昨日、女子トイレで会った女子生徒であった。
二人いた女子生徒の内の一人、いざこざを仲裁しようとしてくれていた女子生徒の方。
「あ、あの」突然の邂逅に戸惑いを覚えつつも、なんとか返事をしようとする白藤。「せ、先日はどうも、お世話になりまして……」
「お世話になりまして? ……いやいや、そんな大したことしてないよ。私は、小夜を止めようとしてただけ」
言いながらも柔らかい表情で白藤を見る女子生徒。その姿をみて白藤は、この人は良い人なんだなと判断した。と同時に、何故今自分を引き留めたのかについての疑念の念も抱いた。何を考えているんだろう。この人は、何を考えているんだろう。考えれば考えるほどわからなくなっていく。ほぼ毎回そんな感情の渦を抱いていて、そんな自分があまり好きではなかった。

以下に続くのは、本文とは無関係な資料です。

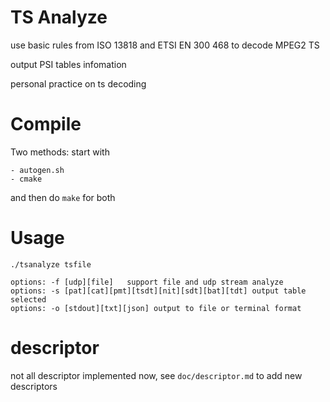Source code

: # TS Analyze

use basic rules from ISO 13818 and ETSI EN 300 468 to decode MPEG2 TS

output PSI tables infomation

personal practice on ts decoding

# Compile

Two methods: start with 
```
- autogen.sh
- cmake 
```
and then do ```make``` for both

# Usage
```
./tsanalyze tsfile
```
```
options: -f [udp][file]   support file and udp stream analyze
options: -s [pat][cat][pmt][tsdt][nit][sdt][bat][tdt] output table selected
options: -o [stdout][txt][json] output to file or terminal format
```

# descriptor
not all descriptor implemented now, see ```doc/descriptor.md``` to add new descriptors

俯いて押し黙ってしまった白藤を見て不思議に思ったのだろう。「どうしたの? 大丈夫?」と心配してくれる細身の女子生徒。その言葉を聞いて初めてまた自分が相手の目を見ずに地面を眺めてしまっていたことに気が付き、「す、すいません。大丈夫、です」と若干上ずりながらもなんとか答える白藤。相手の目を見て話す。小さな頃から推奨される話し方を実践することが、白藤にとって何より苦手なことであった。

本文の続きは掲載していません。